Bozikovic, Michel:
Drift
Klett-Cotta Verlag 2011
ca. 280 Seiten
ISBN-epub: 978-3-608-10222-2
Der Inhalt:
Der 19-jährige Julien, Sohn erfolgreicher, in der Schweiz lebender kroatischer Einwanderer, wurde gerade von seiner Freundin verlassen. Tief empfundener Liebeskummer entfacht seine Todessehnsucht. Er stiehlt das Auto seiner Eltern und fährt an die Front in Kroatien. Julien will sterben, aber durch die Teilnahme am Jugoslawienkrieg seinem Tod zugleich einen Sinn geben. Er wird Scharfschütze in einer Aufklärungseinheit. Dort lernt er Marina, die Liebe seines Lebens, kennen. Gleichzeitig, Kapitel für Kapitel wechselnd, wird die Geschichte des drogensüchtigen Journalisten Martin erzählt, der ebenfalls von seiner großen Liebe verlassen wurde. Martin, voller Selbstmitleid, verbringt seine Tage und Nächte mit exzessivem Alkoholkonsum und dann auch mit Kokain und Heroin.
Das Leseerlebnis:
Zwar verbringt Julien nur wenige Tage im Kriegsgeschehen, aber dessen Brutalität wird in seiner ganzen Härte in der Handlung erfahrbar. Die Schilderung der Gräueltaten ist nichts für schwache Nerven: Grausam zugerichtete Folteropfer werden ebenso beschrieben wie die Versorgung Verwundeter. Die Frage nach den Ursachen des Krieges wird allerdings nicht gestellt. Aufgrund der Perspektive von Julien, der auf kroatischer Seite kämpft, ist das Freund-Feind-Bild jedoch klar vorgegeben.

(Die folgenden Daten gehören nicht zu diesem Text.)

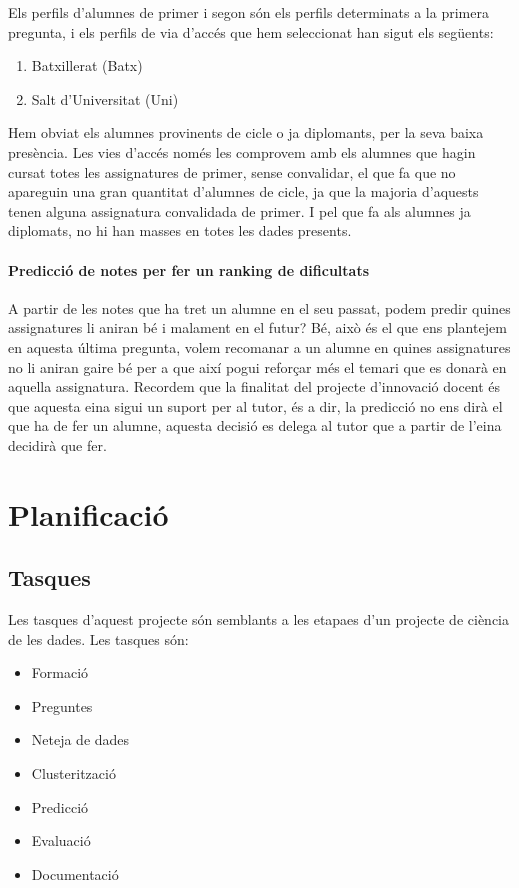 \documentclass[12pt,a4paper,catalan]{article}
\begin{document}
Els perfils d'alumnes de primer i segon són els perfils determinats a la primera pregunta, i els perfils de via d'accés que hem seleccionat han sigut els següents:
\begin{enumerate}
	\item Batxillerat (Batx)
	\item Salt d'Universitat (Uni)
\end{enumerate}

Hem obviat els alumnes provinents de cicle o ja diplomants, per la seva baixa presència. Les vies d'accés només les comprovem amb els alumnes que hagin cursat totes les assignatures de primer, sense convalidar, el que fa que no apareguin una gran quantitat d'alumnes de cicle, ja que la majoria d'aquests tenen alguna assignatura convalidada de primer. I pel que fa als alumnes ja diplomats, no hi han masses en totes les dades presents.

\paragraph{Predicció de notes per fer un ranking de dificultats}
A partir de les notes que ha tret un alumne en el seu passat, podem predir quines assignatures li aniran bé i malament en el futur? Bé, això és el que ens plantejem en aquesta última pregunta, volem recomanar a un alumne en quines assignatures no li aniran gaire bé per a que així pogui reforçar més el temari que es donarà en aquella assignatura. Recordem que la finalitat del projecte d'innovació docent és que aquesta eina sigui un suport per al tutor, és a dir, la predicció no ens dirà el que ha de fer un alumne, aquesta decisió es delega al tutor que a partir de l'eina decidirà que fer.
\newpage

\section{Planificació}
\subsection{Tasques}
Les tasques d'aquest projecte són semblants a les etapaes d'un projecte de ciència de les dades. Les tasques són:
\begin{itemize}[leftmargin=.5in]
	\item Formació
	\item Preguntes
	\item Neteja de dades
	\item Clusterització
	\item Predicció
	\item Evaluació
	\item Documentació
\end{itemize}
\end{document}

Auch bleibt die Motivation Juliens diffus: Er tötet ohne Gewissensbisse zahlreiche Gegner, und zwar von Anfang an ... Reicht dafür ein unbestimmtes Heimatgefühl und der Wunsch selbst zu sterben aus?
Juliens Kriegsgefährten, von denen viele in diesen wenigen Tagen schwer verletzt werden oder sterben, erscheinen als glaubhafte Charaktere. Tragisch, aber auch fesselnd ist die Geschichte um die Verwundung und den späteren Tod von Marina, die er an der Front kennen und lieben lernt.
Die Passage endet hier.